■ WHAT IS BEING ASKED: Print out the data that follows exactly, character for character, apart from the pictures.

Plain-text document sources
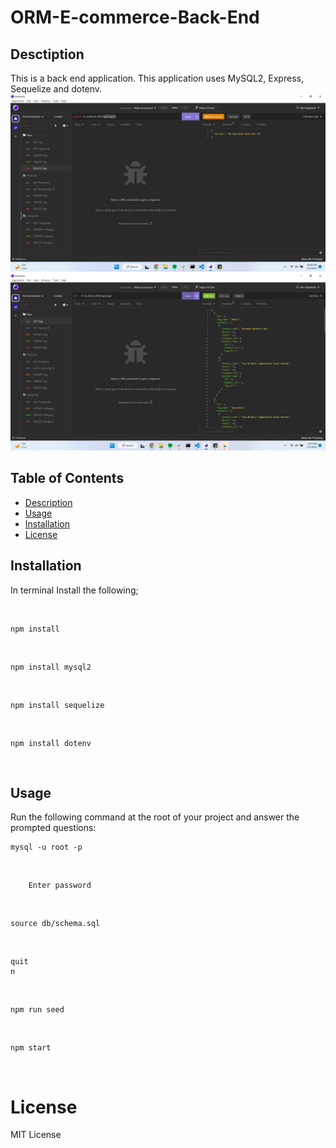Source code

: # ORM-E-commerce-Back-End

## Desctiption
 This is a back end application. This application uses MySQL2, Express, Sequelize and dotenv.
![insomina1](./Assets/insomnia1.jpg)
![insomnia2](./Assets/insomnia2.jpg)

## Table of Contents

- [Description](#Description)
- [Usage](#Usage)
- [Installation](#Installation)
- [License](#license)

## Installation
In terminal Install the following; 

<br>

    npm install

<br>

    npm install mysql2

<br>

    npm install sequelize

<br>

    npm install dotenv

<br>


## Usage

Run the following command at the root of your project and answer the prompted questions:

    mysql -u root -p

<br>

        Enter password
        
<br>

    source db/schema.sql

<br>

    quit
    n
<br>

    npm run seed

<br>

    npm start

<br>

# License
MIT License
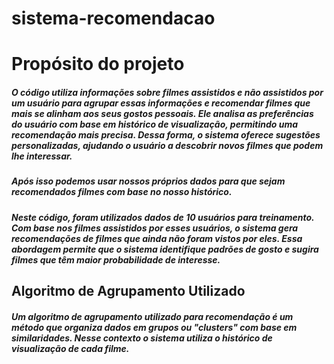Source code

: # sistema-recomendacao
# Propósito do projeto
##### O código utiliza informações sobre filmes assistidos e não assistidos por um usuário para agrupar essas informações e recomendar filmes que mais se alinham aos seus gostos pessoais. Ele analisa as preferências do usuário com base em histórico de visualização, permitindo uma recomendação mais precisa. Dessa forma, o sistema oferece sugestões personalizadas, ajudando o usuário a descobrir novos filmes que podem lhe interessar.
##### Após isso podemos usar nossos próprios dados para que sejam recomendados filmes com base no nosso histórico.
#####  Neste código, foram utilizados dados de 10 usuários para treinamento. Com base nos filmes assistidos por esses usuários, o sistema gera recomendações de filmes que ainda não foram vistos por eles. Essa abordagem permite que o sistema identifique padrões de gosto e sugira filmes que têm maior probabilidade de interesse.
## Algoritmo de Agrupamento Utilizado
##### Um algoritmo de agrupamento utilizado para recomendação é um método que organiza dados em grupos ou "clusters" com base em similaridades. Nesse contexto o sistema utiliza o histórico de visualização de cada filme.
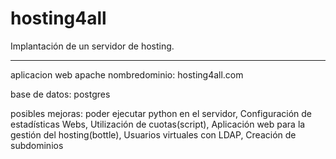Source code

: # hosting4all
Implantación de un servidor de hosting.

------------------------------------------------------
aplicacion web apache
nombredominio: hosting4all.com

base de datos: postgres


posibles mejoras:
poder ejecutar python en el servidor, 
Configuración de estadísticas Webs, 
Utilización de cuotas(script), 
Aplicación web para la gestión del hosting(bottle),
Usuarios virtuales con LDAP, 
Creación de subdominios
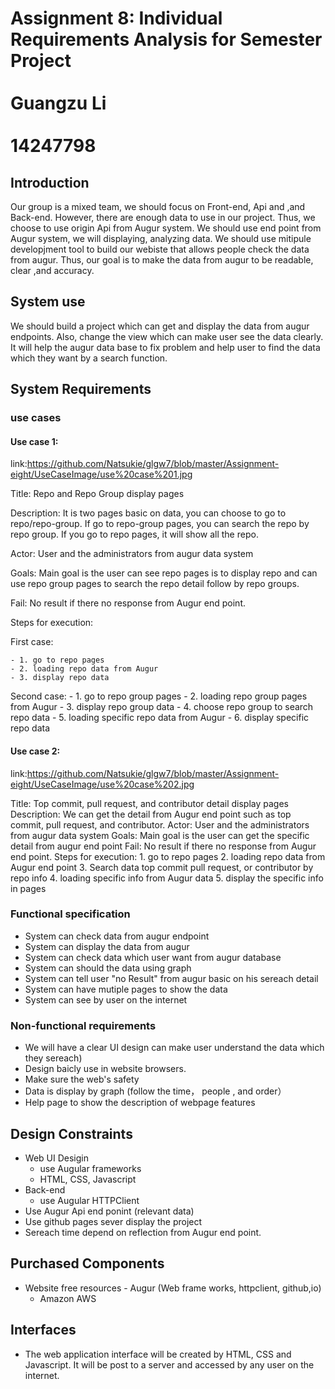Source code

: # Assignment 8: Individual Requirements Analysis for Semester Project<br><br>Guangzu Li <br><br> 14247798

## Introduction

Our group is a mixed team, we should focus on Front-end, Api and ,and Back-end. However, there are enough data to use in our project. Thus, we choose to use origin Api from Augur system. We should use end point from Augur system, we will displaying, analyzing data. We should use mitipule developjment tool to build our webiste that allows people check the data from augur. Thus, our goal is to make the data from augur to be readable, clear ,and accuracy.

## System use

We should build a project which can get and display the data from augur endpoints. Also, change the view which can make user see the data clearly. It will help the augur data base to fix problem and help user to find the data which they want by a search function.

## System Requirements 

### use cases
####  Use case 1:

link:https://github.com/Natsukie/glgw7/blob/master/Assignment-eight/UseCaseImage/use%20case%201.jpg

Title: Repo and Repo Group display pages

Description: It is two pages basic on data, you can choose to go to repo/repo-group. If go to repo-group pages, you can search the repo by repo group. If you go to repo pages, it will show all the repo.

Actor: User and the administrators from augur data system

Goals: Main goal is the user can see repo pages is to display repo and can use repo group pages to search the repo detail follow by repo groups.

Fail: No result if there no response from Augur end point.

Steps for execution:

 First case:
 
	- 1. go to repo pages
	- 2. loading repo data from Augur
	- 3. display repo data
Second case:
	- 1. go to repo group pages
	- 2. loading repo group pages from Augur
	- 3. display repo group data
	- 4. choose repo group to search repo data
	- 5. loading specific repo data from Augur
	- 6. display specific repo data


####  Use case 2:

link:https://github.com/Natsukie/glgw7/blob/master/Assignment-eight/UseCaseImage/use%20case%202.jpg

Title: Top commit, pull request, and contributor detail display pages
Description: We can get the detail from Augur end point such as top commit, pull request, and contributor.
Actor: User and the administrators from augur data system
Goals: Main goal is the user can get the specific detail from augur end point
Fail: No result if there no response from Augur end point.
Steps for execution:
	1. go to repo pages
	2. loading repo data from Augur end point
	3. Search data top commit pull request, or contributor by repo info
	4. loading specific info from Augur data
	5. display the specific info in pages

### Functional specification
  - System can check data from augur endpoint
  - System can display the data from augur
  - System can check data which user want from augur database
  - System can should the data using graph
  - System can tell user "no Result" from augur basic on his sereach detail
  - System can have mutiple pages to show the data
  - System can see by user on the internet
  
### Non-functional requirements
  - We will have a clear UI design can make user understand the data which they sereach)
  - Design baicly use in website browsers.
  - Make sure the web's safety
  - Data is display by graph (follow the time， people , and order）
  - Help page to show the description of webpage features

## Design Constraints 
  
  - Web UI Desigin
    - use Augular frameworks
    - HTML, CSS, Javascript
  - Back-end
    - use Augular HTTPClient
  - Use Augur Api end ponint (relevant data)
  - Use github pages sever display the project
  - Sereach time depend on reflection from Augur end point.
  
## Purchased Components
  
  - Website free resources
		- Augur (Web frame works, httpclient, github,io)
	- Amazon AWS

## Interfaces

  -	The web application interface will be created by HTML, CSS and Javascript. It will be post to a server and accessed by any user on the internet.
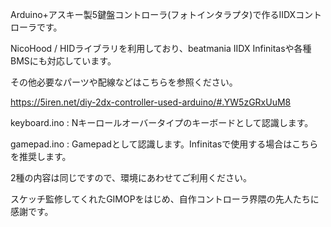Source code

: Arduino+アスキー製5鍵盤コントローラ(フォトインタラプタ)で作るIIDXコントローラです。

NicoHood / HIDライブラリを利用しており、beatmania IIDX Infinitasや各種BMSにも対応しています。

その他必要なパーツや配線などはこちらを参照ください。 

https://5iren.net/diy-2dx-controller-used-arduino/#.YW5zGRxUuM8

keyboard.ino : Nキーロールオーバータイプのキーボードとして認識します。

gamepad.ino : Gamepadとして認識します。Infinitasで使用する場合はこちらを推奨します。


2種の内容は同じですので、環境にあわせてご利用ください。

スケッチ監修してくれたGIMOPをはじめ、自作コントローラ界隈の先人たちに感謝です。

■ SOLUTION FOR THIS TASK:
Source code

: # ORM-E-commerce-Back-End

## Desctiption
 This is a back end application. This application uses MySQL2, Express, Sequelize and dotenv.
![insomina1](./Assets/insomnia1.jpg)
![insomnia2](./Assets/insomnia2.jpg)

## Table of Contents

- [Description](#Description)
- [Usage](#Usage)
- [Installation](#Installation)
- [License](#license)

## Installation
In terminal Install the following; 

<br>

    npm install

<br>

    npm install mysql2

<br>

    npm install sequelize

<br>

    npm install dotenv

<br>


## Usage

Run the following command at the root of your project and answer the prompted questions:

    mysql -u root -p

<br>

        Enter password
        
<br>

    source db/schema.sql

<br>

    quit
    n
<br>

    npm run seed

<br>

    npm start

<br>

# License
MIT License
Source code

: # sistema-recomendacao
# Propósito do projeto
##### O código utiliza informações sobre filmes assistidos e não assistidos por um usuário para agrupar essas informações e recomendar filmes que mais se alinham aos seus gostos pessoais. Ele analisa as preferências do usuário com base em histórico de visualização, permitindo uma recomendação mais precisa. Dessa forma, o sistema oferece sugestões personalizadas, ajudando o usuário a descobrir novos filmes que podem lhe interessar.
##### Após isso podemos usar nossos próprios dados para que sejam recomendados filmes com base no nosso histórico.
#####  Neste código, foram utilizados dados de 10 usuários para treinamento. Com base nos filmes assistidos por esses usuários, o sistema gera recomendações de filmes que ainda não foram vistos por eles. Essa abordagem permite que o sistema identifique padrões de gosto e sugira filmes que têm maior probabilidade de interesse.
## Algoritmo de Agrupamento Utilizado
##### Um algoritmo de agrupamento utilizado para recomendação é um método que organiza dados em grupos ou "clusters" com base em similaridades. Nesse contexto o sistema utiliza o histórico de visualização de cada filme.
Source code

: # hosting4all
Implantación de un servidor de hosting.

------------------------------------------------------
aplicacion web apache
nombredominio: hosting4all.com

base de datos: postgres


posibles mejoras:
poder ejecutar python en el servidor, 
Configuración de estadísticas Webs, 
Utilización de cuotas(script), 
Aplicación web para la gestión del hosting(bottle),
Usuarios virtuales con LDAP, 
Creación de subdominios
Source code

: # Assignment 8: Individual Requirements Analysis for Semester Project<br><br>Guangzu Li <br><br> 14247798

## Introduction

Our group is a mixed team, we should focus on Front-end, Api and ,and Back-end. However, there are enough data to use in our project. Thus, we choose to use origin Api from Augur system. We should use end point from Augur system, we will displaying, analyzing data. We should use mitipule developjment tool to build our webiste that allows people check the data from augur. Thus, our goal is to make the data from augur to be readable, clear ,and accuracy.

## System use

We should build a project which can get and display the data from augur endpoints. Also, change the view which can make user see the data clearly. It will help the augur data base to fix problem and help user to find the data which they want by a search function.

## System Requirements 

### use cases
####  Use case 1:

link:https://github.com/Natsukie/glgw7/blob/master/Assignment-eight/UseCaseImage/use%20case%201.jpg

Title: Repo and Repo Group display pages

Description: It is two pages basic on data, you can choose to go to repo/repo-group. If go to repo-group pages, you can search the repo by repo group. If you go to repo pages, it will show all the repo.

Actor: User and the administrators from augur data system

Goals: Main goal is the user can see repo pages is to display repo and can use repo group pages to search the repo detail follow by repo groups.

Fail: No result if there no response from Augur end point.

Steps for execution:

 First case:
 
	- 1. go to repo pages
	- 2. loading repo data from Augur
	- 3. display repo data
Second case:
	- 1. go to repo group pages
	- 2. loading repo group pages from Augur
	- 3. display repo group data
	- 4. choose repo group to search repo data
	- 5. loading specific repo data from Augur
	- 6. display specific repo data


####  Use case 2:

link:https://github.com/Natsukie/glgw7/blob/master/Assignment-eight/UseCaseImage/use%20case%202.jpg

Title: Top commit, pull request, and contributor detail display pages
Description: We can get the detail from Augur end point such as top commit, pull request, and contributor.
Actor: User and the administrators from augur data system
Goals: Main goal is the user can get the specific detail from augur end point
Fail: No result if there no response from Augur end point.
Steps for execution:
	1. go to repo pages
	2. loading repo data from Augur end point
	3. Search data top commit pull request, or contributor by repo info
	4. loading specific info from Augur data
	5. display the specific info in pages

### Functional specification
  - System can check data from augur endpoint
  - System can display the data from augur
  - System can check data which user want from augur database
  - System can should the data using graph
  - System can tell user "no Result" from augur basic on his sereach detail
  - System can have mutiple pages to show the data
  - System can see by user on the internet
  
### Non-functional requirements
  - We will have a clear UI design can make user understand the data which they sereach)
  - Design baicly use in website browsers.
  - Make sure the web's safety
  - Data is display by graph (follow the time， people , and order）
  - Help page to show the description of webpage features

## Design Constraints 
  
  - Web UI Desigin
    - use Augular frameworks
    - HTML, CSS, Javascript
  - Back-end
    - use Augular HTTPClient
  - Use Augur Api end ponint (relevant data)
  - Use github pages sever display the project
  - Sereach time depend on reflection from Augur end point.
  
## Purchased Components
  
  - Website free resources
		- Augur (Web frame works, httpclient, github,io)
	- Amazon AWS

## Interfaces

  -	The web application interface will be created by HTML, CSS and Javascript. It will be post to a server and accessed by any user on the internet.
Source code

: Arduino+アスキー製5鍵盤コントローラ(フォトインタラプタ)で作るIIDXコントローラです。

NicoHood / HIDライブラリを利用しており、beatmania IIDX Infinitasや各種BMSにも対応しています。

その他必要なパーツや配線などはこちらを参照ください。 

https://5iren.net/diy-2dx-controller-used-arduino/#.YW5zGRxUuM8

keyboard.ino : Nキーロールオーバータイプのキーボードとして認識します。

gamepad.ino : Gamepadとして認識します。Infinitasで使用する場合はこちらを推奨します。


2種の内容は同じですので、環境にあわせてご利用ください。

スケッチ監修してくれたGIMOPをはじめ、自作コントローラ界隈の先人たちに感謝です。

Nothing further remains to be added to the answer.